MATERIAL PROVIDED:
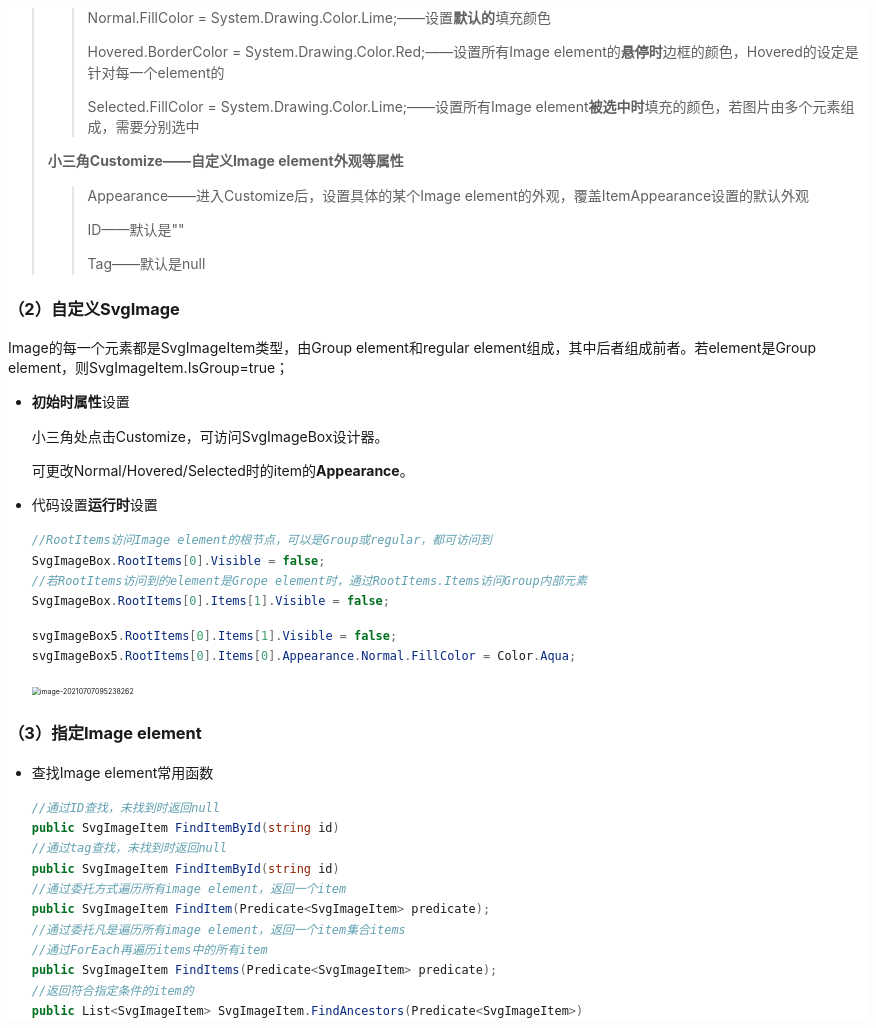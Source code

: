 >
> > Normal.FillColor = System.Drawing.Color.Lime;——设置**默认的**填充颜色
> >
> > Hovered.BorderColor = System.Drawing.Color.Red;——设置所有Image element的**悬停时**边框的颜色，Hovered的设定是针对每一个element的
> >
> > Selected.FillColor = System.Drawing.Color.Lime;——设置所有Image element**被选中时**填充的颜色，若图片由多个元素组成，需要分别选中
>
> **小三角Customize——自定义Image element外观等属性**
>
> > Appearance——进入Customize后，设置具体的某个Image element的外观，覆盖ItemAppearance设置的默认外观
> >
> > ID——默认是""
> >
> > Tag——默认是null

### （2）自定义SvgImage

Image的每一个元素都是SvgImageItem类型，由Group element和regular element组成，其中后者组成前者。若element是Group element，则SvgImageItem.IsGroup=true；

* **初始时属性**设置

  小三角处点击Customize，可访问SvgImageBox设计器。

  可更改Normal/Hovered/Selected时的item的**Appearance**。

* 代码设置**运行时**设置

  ```C#
  //RootItems访问Image element的根节点，可以是Group或regular，都可访问到
  SvgImageBox.RootItems[0].Visible = false;
  //若RootItems访问到的element是Grope element时，通过RootItems.Items访问Group内部元素
  SvgImageBox.RootItems[0].Items[1].Visible = false;
  ```

  ```C#
  svgImageBox5.RootItems[0].Items[1].Visible = false;
  svgImageBox5.RootItems[0].Items[0].Appearance.Normal.FillColor = Color.Aqua;
  ```

  <img src="C:\Users\Administrator\AppData\Roaming\Typora\typora-user-images\image-20210707095238262.png" alt="image-20210707095238262" style="zoom:50%;" />

### （3）指定Image element

* 查找Image element常用函数

  ```C#
  //通过ID查找，未找到时返回null
  public SvgImageItem FindItemById(string id)
  //通过tag查找，未找到时返回null
  public SvgImageItem FindItemById(string id)
  //通过委托方式遍历所有image element，返回一个item
  public SvgImageItem FindItem(Predicate<SvgImageItem> predicate);
  //通过委托凡是遍历所有image element，返回一个item集合items
  //通过ForEach再遍历items中的所有item
  public SvgImageItem FindItems(Predicate<SvgImageItem> predicate);
  //返回符合指定条件的item的
  public List<SvgImageItem> SvgImageItem.FindAncestors(Predicate<SvgImageItem>)
  ```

WHAT YOU WILL DO: Word for word, output the lines from the beginning of the listing through the line holding "小三角处点击Customize，可访问SvgImageBox设计器。" and nothing beyond them. Omit the pictures.

COMPLETED TASK:
Source code

: >
> > Normal.FillColor = System.Drawing.Color.Lime;——设置**默认的**填充颜色
> >
> > Hovered.BorderColor = System.Drawing.Color.Red;——设置所有Image element的**悬停时**边框的颜色，Hovered的设定是针对每一个element的
> >
> > Selected.FillColor = System.Drawing.Color.Lime;——设置所有Image element**被选中时**填充的颜色，若图片由多个元素组成，需要分别选中
>
> **小三角Customize——自定义Image element外观等属性**
>
> > Appearance——进入Customize后，设置具体的某个Image element的外观，覆盖ItemAppearance设置的默认外观
> >
> > ID——默认是""
> >
> > Tag——默认是null

### （2）自定义SvgImage

Image的每一个元素都是SvgImageItem类型，由Group element和regular element组成，其中后者组成前者。若element是Group element，则SvgImageItem.IsGroup=true；

* **初始时属性**设置

  小三角处点击Customize，可访问SvgImageBox设计器。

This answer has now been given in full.